Lynk, founded in 2015, is based in Chennai. The firm works with FMCG brands as an authorised distributor to retail stores. Post-acquisition, Lynk will continue to operate as an independent business led by co-founder and CEO Shekhar Bhende.
In a statement, Swiggy said the buyout would help it enter India’s food and grocery retail market. Lynk claims to have a network of over 100,000 retail stores across 8 cities, and says it uses a “proprietary, integrated technology platform to power the entire retail distribution value chain”.
Lynk has raised about $23 million to date, with its last funding being a Series A round in 2019, according to data from Tracxn. The company’s backers include Ramco Group, which owns about 46% of the firm, and Starbridge Venture Capital. The firm posted revenues of Rs 210.5 crore in the fiscal year ended March 2022, with the loss from continuing operations at Rs 36 crore.

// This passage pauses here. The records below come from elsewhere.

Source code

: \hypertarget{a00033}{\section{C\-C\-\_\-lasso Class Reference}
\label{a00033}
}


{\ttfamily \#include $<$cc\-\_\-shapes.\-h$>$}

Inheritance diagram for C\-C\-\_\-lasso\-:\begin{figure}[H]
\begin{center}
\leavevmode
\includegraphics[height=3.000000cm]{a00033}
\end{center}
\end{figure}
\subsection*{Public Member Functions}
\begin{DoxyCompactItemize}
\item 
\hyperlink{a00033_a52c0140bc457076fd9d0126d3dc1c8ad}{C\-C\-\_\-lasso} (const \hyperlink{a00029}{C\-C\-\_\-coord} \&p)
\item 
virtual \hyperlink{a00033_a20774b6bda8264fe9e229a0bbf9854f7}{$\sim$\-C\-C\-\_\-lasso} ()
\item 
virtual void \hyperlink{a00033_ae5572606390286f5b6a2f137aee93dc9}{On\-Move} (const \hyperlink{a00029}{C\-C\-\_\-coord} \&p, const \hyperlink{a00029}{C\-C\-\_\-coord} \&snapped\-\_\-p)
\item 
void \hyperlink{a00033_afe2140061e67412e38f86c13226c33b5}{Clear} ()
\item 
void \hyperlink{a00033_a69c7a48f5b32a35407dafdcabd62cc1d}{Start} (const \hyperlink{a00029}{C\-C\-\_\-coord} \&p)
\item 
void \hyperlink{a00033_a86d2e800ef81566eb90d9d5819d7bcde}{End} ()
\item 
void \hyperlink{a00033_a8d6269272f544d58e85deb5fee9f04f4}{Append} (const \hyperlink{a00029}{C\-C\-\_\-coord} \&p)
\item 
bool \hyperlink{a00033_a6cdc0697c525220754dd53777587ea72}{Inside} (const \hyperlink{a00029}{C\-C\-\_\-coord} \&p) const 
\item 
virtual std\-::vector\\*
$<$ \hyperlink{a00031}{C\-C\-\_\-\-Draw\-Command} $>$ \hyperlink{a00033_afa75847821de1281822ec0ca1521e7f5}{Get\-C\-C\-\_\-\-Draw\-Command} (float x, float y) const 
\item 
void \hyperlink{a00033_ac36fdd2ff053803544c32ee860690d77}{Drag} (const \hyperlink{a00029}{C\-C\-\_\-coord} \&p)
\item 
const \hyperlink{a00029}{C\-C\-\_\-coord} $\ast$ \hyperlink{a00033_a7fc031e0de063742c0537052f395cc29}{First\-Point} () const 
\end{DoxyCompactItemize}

“Lynk is uniquely positioned in the retail distribution space with their brand-first, tech-led operating model and has demonstrated success with multiple FMCG brands. Our experience in supply chain and logistics gives Swiggy the unique opportunity to help Lynk scale up their offerings and empower retailers to serve their customers better, ” Sriharsha Majety, CEO, Swiggy, said in a statement.
Swiggy already has a finger in the grocery-delivery pie through its quick commerce vertical Instamart. The vertical, however, has also been a cash-burn concern, with investor Prosus citing investments in Instamart when talking of the $180 million in losses it incurred from its Swiggy investment between January and December 2022. In May, Swiggy claimed that its core food-delivery business had turned profitable, excluding ESOP costs, as of March 2023.